Je kleiner die Luftbläschen seien, desto geringer seien demnach ihre Auftriebskräfte. Darüber hinaus werde der Auftrieb von mikrofeinen Luftbläschen in hochviskosen Flüssigkeiten erheblich behindert. Deshalb weist der Verfasser zur Untermauerung der zuvor geschilderten Situation noch einmal ausdrücklich darauf hin, dass Mikrobläschen im Volumenstrom der Anlage verblieben und selbst bei geringen Strömungsgeschwindigkeiten, „transportfähig“ seien.

Das sei ein Grund, so schreibt der Verfasser weiter, dass Schnellentlüfter wenig Abhilfe bei Luft in der Solarthermie-Anlage bieten würden.

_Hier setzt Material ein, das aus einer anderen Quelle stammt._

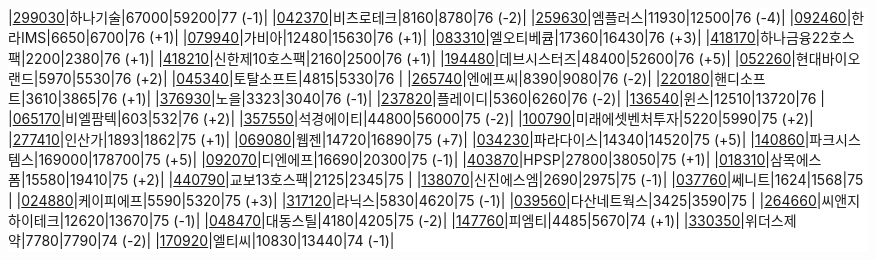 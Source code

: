 |[299030](https://finance.daum.net/quotes/A299030)|하나기술|67000|59200|77 (-1)|
|[042370](https://finance.daum.net/quotes/A042370)|비츠로테크|8160|8780|76 (-2)|
|[259630](https://finance.daum.net/quotes/A259630)|엠플러스|11930|12500|76 (-4)|
|[092460](https://finance.daum.net/quotes/A092460)|한라IMS|6650|6700|76 (+1)|
|[079940](https://finance.daum.net/quotes/A079940)|가비아|12480|15630|76 (+1)|
|[083310](https://finance.daum.net/quotes/A083310)|엘오티베큠|17360|16430|76 (+3)|
|[418170](https://finance.daum.net/quotes/A418170)|하나금융22호스팩|2200|2380|76 (+1)|
|[418210](https://finance.daum.net/quotes/A418210)|신한제10호스팩|2160|2500|76 (+1)|
|[194480](https://finance.daum.net/quotes/A194480)|데브시스터즈|48400|52600|76 (+5)|
|[052260](https://finance.daum.net/quotes/A052260)|현대바이오랜드|5970|5530|76 (+2)|
|[045340](https://finance.daum.net/quotes/A045340)|토탈소프트|4815|5330|76 |
|[265740](https://finance.daum.net/quotes/A265740)|엔에프씨|8390|9080|76 (-2)|
|[220180](https://finance.daum.net/quotes/A220180)|핸디소프트|3610|3865|76 (+1)|
|[376930](https://finance.daum.net/quotes/A376930)|노을|3323|3040|76 (-1)|
|[237820](https://finance.daum.net/quotes/A237820)|플레이디|5360|6260|76 (-2)|
|[136540](https://finance.daum.net/quotes/A136540)|윈스|12510|13720|76 |
|[065170](https://finance.daum.net/quotes/A065170)|비엘팜텍|603|532|76 (+2)|
|[357550](https://finance.daum.net/quotes/A357550)|석경에이티|44800|56000|75 (-2)|
|[100790](https://finance.daum.net/quotes/A100790)|미래에셋벤처투자|5220|5990|75 (+2)|
|[277410](https://finance.daum.net/quotes/A277410)|인산가|1893|1862|75 (+1)|
|[069080](https://finance.daum.net/quotes/A069080)|웹젠|14720|16890|75 (+7)|
|[034230](https://finance.daum.net/quotes/A034230)|파라다이스|14340|14520|75 (+5)|
|[140860](https://finance.daum.net/quotes/A140860)|파크시스템스|169000|178700|75 (+5)|
|[092070](https://finance.daum.net/quotes/A092070)|디엔에프|16690|20300|75 (-1)|
|[403870](https://finance.daum.net/quotes/A403870)|HPSP|27800|38050|75 (+1)|
|[018310](https://finance.daum.net/quotes/A018310)|삼목에스폼|15580|19410|75 (+2)|
|[440790](https://finance.daum.net/quotes/A440790)|교보13호스팩|2125|2345|75 |
|[138070](https://finance.daum.net/quotes/A138070)|신진에스엠|2690|2975|75 (-1)|
|[037760](https://finance.daum.net/quotes/A037760)|쎄니트|1624|1568|75 |
|[024880](https://finance.daum.net/quotes/A024880)|케이피에프|5590|5320|75 (+3)|
|[317120](https://finance.daum.net/quotes/A317120)|라닉스|5830|4620|75 (-1)|
|[039560](https://finance.daum.net/quotes/A039560)|다산네트웍스|3425|3590|75 |
|[264660](https://finance.daum.net/quotes/A264660)|씨앤지하이테크|12620|13670|75 (-1)|
|[048470](https://finance.daum.net/quotes/A048470)|대동스틸|4180|4205|75 (-2)|
|[147760](https://finance.daum.net/quotes/A147760)|피엠티|4485|5670|74 (+1)|
|[330350](https://finance.daum.net/quotes/A330350)|위더스제약|7780|7790|74 (-2)|
|[170920](https://finance.daum.net/quotes/A170920)|엘티씨|10830|13440|74 (-1)| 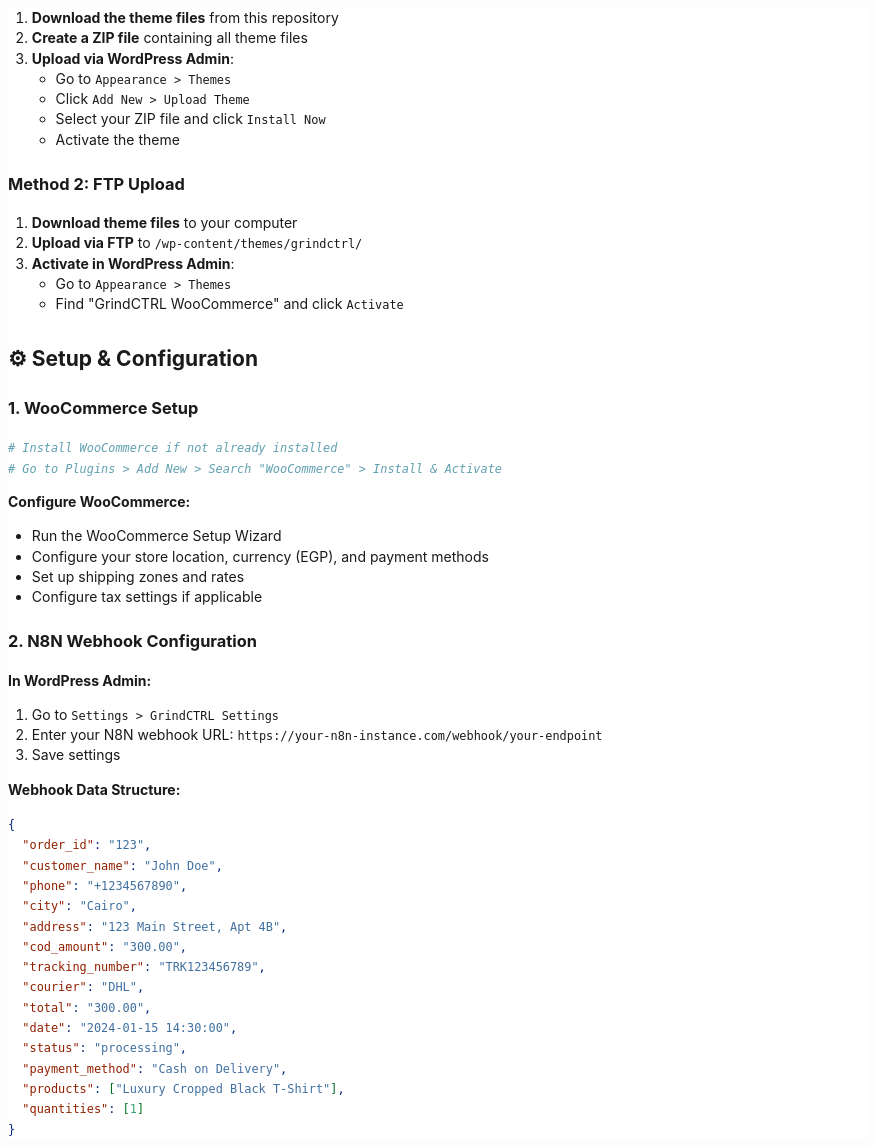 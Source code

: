 1. **Download the theme files** from this repository
2. **Create a ZIP file** containing all theme files
3. **Upload via WordPress Admin**:
   - Go to `Appearance > Themes`
   - Click `Add New > Upload Theme`
   - Select your ZIP file and click `Install Now`
   - Activate the theme

### Method 2: FTP Upload

1. **Download theme files** to your computer
2. **Upload via FTP** to `/wp-content/themes/grindctrl/`
3. **Activate in WordPress Admin**:
   - Go to `Appearance > Themes`
   - Find "GrindCTRL WooCommerce" and click `Activate`

## ⚙️ Setup & Configuration

### 1. WooCommerce Setup

```bash
# Install WooCommerce if not already installed
# Go to Plugins > Add New > Search "WooCommerce" > Install & Activate
```

**Configure WooCommerce:**
- Run the WooCommerce Setup Wizard
- Configure your store location, currency (EGP), and payment methods
- Set up shipping zones and rates
- Configure tax settings if applicable

### 2. N8N Webhook Configuration

**In WordPress Admin:**
1. Go to `Settings > GrindCTRL Settings`
2. Enter your N8N webhook URL: `https://your-n8n-instance.com/webhook/your-endpoint`
3. Save settings

**Webhook Data Structure:**
```json
{
  "order_id": "123",
  "customer_name": "John Doe",
  "phone": "+1234567890",
  "city": "Cairo",
  "address": "123 Main Street, Apt 4B",
  "cod_amount": "300.00",
  "tracking_number": "TRK123456789",
  "courier": "DHL",
  "total": "300.00",
  "date": "2024-01-15 14:30:00",
  "status": "processing",
  "payment_method": "Cash on Delivery",
  "products": ["Luxury Cropped Black T-Shirt"],
  "quantities": [1]
}
```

Sie eigneten sich demnach bestenfalls als Entlüftungsmittel für das Befüllen beziehungsweise zur Entleerung der Anlage. In Betrieb ließen sich Luftblasen demzufolge nur punktuell und grob entfernen, weil sich Schnellentlüfter bauartbedingt am Rande des Volumenstromes befinden würden.

Nachtrag

Als Lösung für das Luftproblem in mit Wasser-Glykol-Gemischen gefahrenen Solaranlagen schlägt der Verfasser, das sei hier der Vollständigkeit halber erwähnt, sogenannte Mikroluftblasenabscheider vor, die ihm zufolge dort wirken würden, wo sich Luftbläschen befinden würden: im Volumenstrom. Montiere man solche hochtemperaturgeeigneten Mikroluftblasenabscheider in ausreichender Entfernung von einer möglichen Dampfphase, zum Beispiel in den Speicherzulauf (demnach im Allgemeinen im Keller), so beschaffe man der Anlage damit eine permanente Entlüftungsmöglichkeit. Doch das ist ein neues Thema und hat sicher damit zu tun, dass der Verfasser des Beitrags, Harald Schwenzig, zumindest zum Zeitpunkt es Verfassens Geschäftsführer des Unternehmens Spirotech Deutschland war, das nach meiner Recherche mit solchen Mikroluftabscheidern handelt.

Für mich brachte mein Nebenbeifund ein mir bis dahin unbekanntes Pro für Wasser und Contra für Wasser-Glykol-Gemisch als Solarflüssigkeit. Was denkt Ihr?